AIIS strongly supports proposals to eliminate all subsidies in the steel sector. But this alone will not remove trade distortions in steel, because trade remedy laws themselves are now one of the major distortions.
Because of our unfortunate experience with the abuse of trade laws, we have some specific suggestions regarding the current round of negotiations and how trade laws could be harmonized internationally to assure more predictability and certainty. Increased certainty and predictability would mean increased trade and living standards around the world and the reduction of trade frictions. The following are the principal trade law change proposals, especially for antidumping, that we believe the US negotiators should adopt during the current WTO Doha Round negotiations.
We believe that the WTO anti-dumping rules should revert to the original intent; that antidumping measures should be applied only based on an international standard that protects domestic industries only from truly predatory practices so that there is no discrimination between domestic suppliers and exporters/importers for the same commercial pricing decisions in a given market. While in the context of the current WTO anti-dumping rules (which punish “foreigners” for behaving exactly the same as domestic industry) this may appear to be a controversial proposal, it is the WTO norm for many other international rules such as phyto-sanitary and other health and safety rules, intellectual property rights, financial and other service rules, etc. For example, it would be considered a trade barrier if the US applied product standards such as ASTM (American Society for Testing and Materials) for steel differently based on the origin of the steel product.
Within that general rule, the following are the principal changes to WTO anti-dumping disciplines that AIIS supports in the current Doha Round. It should be noted that most of these changes are currently part of the WTO Agreement, but not mandatory, even though many Members already abide by them.
1. Prospective duty payments. The US Government should press for the elimination in Doha of the option to use a retrospective duty payment methodology in favor of a mandatory prospective system. The retrospective method of determining and collecting AD and CVDs is in itself a trade barrier. Under the current US system, an importer who buys a product covered by an AD or CVD does not know the actual duty payment due until a year or more after the sale. Virtually all of our trading partners use the prospective system which allows an importer to know the cost to import a product covered by an AD or CVD at the time of importation.

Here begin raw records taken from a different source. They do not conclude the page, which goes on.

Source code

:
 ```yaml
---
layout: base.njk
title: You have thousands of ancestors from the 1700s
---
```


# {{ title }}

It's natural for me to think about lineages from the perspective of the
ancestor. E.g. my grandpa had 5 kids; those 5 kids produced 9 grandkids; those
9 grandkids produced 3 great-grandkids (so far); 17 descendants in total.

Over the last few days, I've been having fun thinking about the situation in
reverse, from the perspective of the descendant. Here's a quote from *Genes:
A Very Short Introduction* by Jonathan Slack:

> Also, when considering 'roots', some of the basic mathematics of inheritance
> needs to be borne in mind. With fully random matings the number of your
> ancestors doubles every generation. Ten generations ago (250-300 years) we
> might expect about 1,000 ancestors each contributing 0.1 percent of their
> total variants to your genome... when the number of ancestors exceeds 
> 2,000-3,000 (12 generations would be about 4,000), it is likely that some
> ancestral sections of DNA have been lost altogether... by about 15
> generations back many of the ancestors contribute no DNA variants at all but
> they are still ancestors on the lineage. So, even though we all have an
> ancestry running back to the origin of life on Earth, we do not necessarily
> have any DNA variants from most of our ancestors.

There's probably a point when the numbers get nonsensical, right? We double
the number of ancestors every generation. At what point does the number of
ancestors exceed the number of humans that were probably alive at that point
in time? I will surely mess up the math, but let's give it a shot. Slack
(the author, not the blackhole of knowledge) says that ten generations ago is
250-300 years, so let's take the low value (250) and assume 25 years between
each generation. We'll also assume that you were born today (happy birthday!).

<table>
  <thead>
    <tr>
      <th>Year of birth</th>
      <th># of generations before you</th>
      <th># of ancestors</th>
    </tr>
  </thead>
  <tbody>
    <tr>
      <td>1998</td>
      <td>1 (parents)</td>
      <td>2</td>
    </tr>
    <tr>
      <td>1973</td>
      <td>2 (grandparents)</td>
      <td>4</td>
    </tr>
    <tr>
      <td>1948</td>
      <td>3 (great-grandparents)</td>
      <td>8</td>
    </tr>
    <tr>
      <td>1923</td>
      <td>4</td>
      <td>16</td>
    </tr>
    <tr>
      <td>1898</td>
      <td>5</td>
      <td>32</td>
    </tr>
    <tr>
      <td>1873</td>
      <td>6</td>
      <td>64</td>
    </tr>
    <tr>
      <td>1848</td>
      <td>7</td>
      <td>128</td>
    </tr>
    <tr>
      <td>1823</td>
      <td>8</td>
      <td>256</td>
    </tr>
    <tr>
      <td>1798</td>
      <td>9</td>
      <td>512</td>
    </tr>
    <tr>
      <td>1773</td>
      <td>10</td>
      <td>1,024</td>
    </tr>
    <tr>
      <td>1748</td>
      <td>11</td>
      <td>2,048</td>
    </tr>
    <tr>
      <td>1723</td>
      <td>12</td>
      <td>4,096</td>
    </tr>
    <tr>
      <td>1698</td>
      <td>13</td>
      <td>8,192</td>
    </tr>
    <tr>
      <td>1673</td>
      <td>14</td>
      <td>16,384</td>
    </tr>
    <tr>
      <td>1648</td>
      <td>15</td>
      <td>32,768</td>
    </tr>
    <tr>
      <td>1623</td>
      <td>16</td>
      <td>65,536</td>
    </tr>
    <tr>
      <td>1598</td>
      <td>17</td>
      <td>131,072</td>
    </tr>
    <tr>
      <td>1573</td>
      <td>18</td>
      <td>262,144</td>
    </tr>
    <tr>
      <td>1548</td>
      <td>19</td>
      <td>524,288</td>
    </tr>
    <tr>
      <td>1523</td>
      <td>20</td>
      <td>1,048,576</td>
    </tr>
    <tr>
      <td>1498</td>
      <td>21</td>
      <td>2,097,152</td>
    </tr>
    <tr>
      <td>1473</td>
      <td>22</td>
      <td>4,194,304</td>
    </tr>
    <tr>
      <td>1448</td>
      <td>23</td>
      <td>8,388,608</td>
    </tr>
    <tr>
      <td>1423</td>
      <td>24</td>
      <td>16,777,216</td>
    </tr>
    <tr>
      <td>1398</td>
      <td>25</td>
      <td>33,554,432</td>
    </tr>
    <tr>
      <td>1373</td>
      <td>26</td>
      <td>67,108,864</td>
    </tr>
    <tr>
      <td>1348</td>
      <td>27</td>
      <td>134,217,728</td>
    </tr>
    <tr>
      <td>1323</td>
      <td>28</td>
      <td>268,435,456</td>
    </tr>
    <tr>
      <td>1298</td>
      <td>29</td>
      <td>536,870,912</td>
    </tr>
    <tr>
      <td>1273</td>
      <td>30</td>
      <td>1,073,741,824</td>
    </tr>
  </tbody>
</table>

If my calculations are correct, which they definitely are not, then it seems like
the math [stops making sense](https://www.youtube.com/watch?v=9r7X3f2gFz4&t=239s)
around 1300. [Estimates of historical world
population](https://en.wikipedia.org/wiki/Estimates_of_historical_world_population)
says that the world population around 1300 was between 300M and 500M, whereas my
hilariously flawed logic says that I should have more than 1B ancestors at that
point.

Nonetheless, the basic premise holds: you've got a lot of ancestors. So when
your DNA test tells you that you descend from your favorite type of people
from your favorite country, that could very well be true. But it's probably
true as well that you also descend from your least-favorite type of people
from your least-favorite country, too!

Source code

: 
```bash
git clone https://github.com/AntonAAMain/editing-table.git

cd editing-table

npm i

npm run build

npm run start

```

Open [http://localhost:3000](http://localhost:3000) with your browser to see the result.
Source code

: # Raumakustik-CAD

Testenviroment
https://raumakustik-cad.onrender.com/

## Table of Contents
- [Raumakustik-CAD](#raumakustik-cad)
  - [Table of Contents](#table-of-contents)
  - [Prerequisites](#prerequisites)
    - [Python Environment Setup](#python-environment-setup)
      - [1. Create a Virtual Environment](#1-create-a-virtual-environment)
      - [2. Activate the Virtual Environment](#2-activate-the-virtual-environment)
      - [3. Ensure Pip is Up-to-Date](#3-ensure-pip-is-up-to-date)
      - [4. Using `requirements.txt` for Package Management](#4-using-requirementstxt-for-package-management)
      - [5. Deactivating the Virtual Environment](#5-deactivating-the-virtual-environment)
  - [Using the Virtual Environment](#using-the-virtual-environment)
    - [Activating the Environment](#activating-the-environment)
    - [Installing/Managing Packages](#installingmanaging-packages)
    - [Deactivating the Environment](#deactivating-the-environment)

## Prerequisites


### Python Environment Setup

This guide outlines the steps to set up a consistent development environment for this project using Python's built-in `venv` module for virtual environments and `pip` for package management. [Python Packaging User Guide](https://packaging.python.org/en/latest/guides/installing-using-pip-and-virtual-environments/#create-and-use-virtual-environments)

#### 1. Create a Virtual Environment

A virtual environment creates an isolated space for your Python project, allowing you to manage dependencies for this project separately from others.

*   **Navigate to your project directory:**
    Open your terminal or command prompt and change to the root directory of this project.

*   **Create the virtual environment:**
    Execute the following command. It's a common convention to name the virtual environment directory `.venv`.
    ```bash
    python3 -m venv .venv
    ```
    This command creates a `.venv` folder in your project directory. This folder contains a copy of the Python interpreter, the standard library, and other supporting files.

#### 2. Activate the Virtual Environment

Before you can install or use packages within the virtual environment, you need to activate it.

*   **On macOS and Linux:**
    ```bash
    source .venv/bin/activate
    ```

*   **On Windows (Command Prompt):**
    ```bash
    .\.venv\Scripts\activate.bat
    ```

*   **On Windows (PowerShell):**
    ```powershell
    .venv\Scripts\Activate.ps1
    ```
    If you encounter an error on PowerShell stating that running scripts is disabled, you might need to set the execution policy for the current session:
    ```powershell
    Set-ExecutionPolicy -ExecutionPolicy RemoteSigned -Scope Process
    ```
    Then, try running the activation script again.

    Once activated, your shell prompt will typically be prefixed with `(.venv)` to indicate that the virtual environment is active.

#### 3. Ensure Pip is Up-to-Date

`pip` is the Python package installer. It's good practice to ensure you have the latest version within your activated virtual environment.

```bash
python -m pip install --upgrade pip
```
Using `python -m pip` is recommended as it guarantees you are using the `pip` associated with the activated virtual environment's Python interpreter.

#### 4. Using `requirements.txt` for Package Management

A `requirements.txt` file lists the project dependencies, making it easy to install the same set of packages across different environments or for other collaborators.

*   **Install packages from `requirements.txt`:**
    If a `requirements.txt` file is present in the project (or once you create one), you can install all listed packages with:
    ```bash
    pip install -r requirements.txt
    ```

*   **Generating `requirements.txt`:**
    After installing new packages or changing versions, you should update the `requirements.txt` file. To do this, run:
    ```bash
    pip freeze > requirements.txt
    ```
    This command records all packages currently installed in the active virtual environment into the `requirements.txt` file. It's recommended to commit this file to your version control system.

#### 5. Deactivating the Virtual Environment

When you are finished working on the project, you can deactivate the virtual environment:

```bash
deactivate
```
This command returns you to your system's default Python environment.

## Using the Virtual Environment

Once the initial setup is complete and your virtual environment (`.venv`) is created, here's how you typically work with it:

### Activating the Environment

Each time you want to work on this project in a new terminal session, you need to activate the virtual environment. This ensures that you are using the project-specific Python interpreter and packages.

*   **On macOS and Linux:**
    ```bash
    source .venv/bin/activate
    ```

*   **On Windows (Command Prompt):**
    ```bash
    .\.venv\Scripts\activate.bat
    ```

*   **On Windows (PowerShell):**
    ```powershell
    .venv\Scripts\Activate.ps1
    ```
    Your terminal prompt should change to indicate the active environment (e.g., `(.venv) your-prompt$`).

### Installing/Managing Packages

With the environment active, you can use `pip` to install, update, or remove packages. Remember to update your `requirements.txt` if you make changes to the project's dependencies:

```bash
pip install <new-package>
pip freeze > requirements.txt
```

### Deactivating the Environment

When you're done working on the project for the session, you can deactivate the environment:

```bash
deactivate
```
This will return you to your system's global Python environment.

We believe that some version of the Canadian system, which allows an importer to raise his price to a level above the “normal value” and not pay an anti-dumping duty at all, is the preferred approach. Administrative reviews would still be appropriate, but when the new rate was calculated, it would apply prospectively.
2. Lesser duty rule. AIIS believes that this provision, already the norm around the world, (including for example in the EU), should be made mandatory in the WTO anti-dumping rules. The purpose of antidumping rules is to remedy injury, so the duty charged should not exceed the amount necessary to offset the injury. There is no reason for a 100% duty to be put in place when a 5% duty would eliminate the injury to the domestic industry.
3. Public interest test. AIIS believes that this provision, also the norm around the world, should be made mandatory under the WTO anti-dumping code. This test should be applied at both the beginning of the procedure before initiation of the safeguard, antidumping or countervailing duty case, and also at the end of a case before duties are applied.
4. Consuming industry standing. This proposal flows directly from the public interest test. Domestic consumers of a product under investigation should be involved from the beginning of the proceeding – whether anti-dumping, countervailing duty or safeguard -- on equal footing with any other party. It is preposterous to have companies potentially knocked out of business due to a trade remedy duty not even have the ability to speak, with standing, about their economic interests during the processing of a trade law complaint.
5. Material injury/causation. Some countries use a definition of “material injury” that is far too easy to show. According to the US legislative history of the Uruguay Round, “material” injury is any injury that is not “insignificant or immaterial.” This definition of “material” is not consistent with the intent and purpose of the WTO agreements. In addition, the causation standard for AD, CVD and safeguard cases should be clarified to require that dumped, subsidized imports, or surged imports under the safeguard rules, when considered on their own, are causing material injury or threat thereof.
6. Sunset. Under existing WTO rules, AD and CVD cases are expected to sunset after 5 years. The WTO rules need to be clarified in order to assure only the most egregious cases are continued for another 5 years, possibly by requiring another petition.
7. In order to reduce the number of unfounded cases filed, some level of evidentiary standard must be created before the authorities initiate a case. The current system allows petitioners to file cases and disrupt markets often until the national authorities find no injury at the final stage of the process. In the US, this has allowed companies to use the anti-dumping law as part of their commercial strategy to disrupt the steel market for as much as a year or more during which time petitioners have more market power.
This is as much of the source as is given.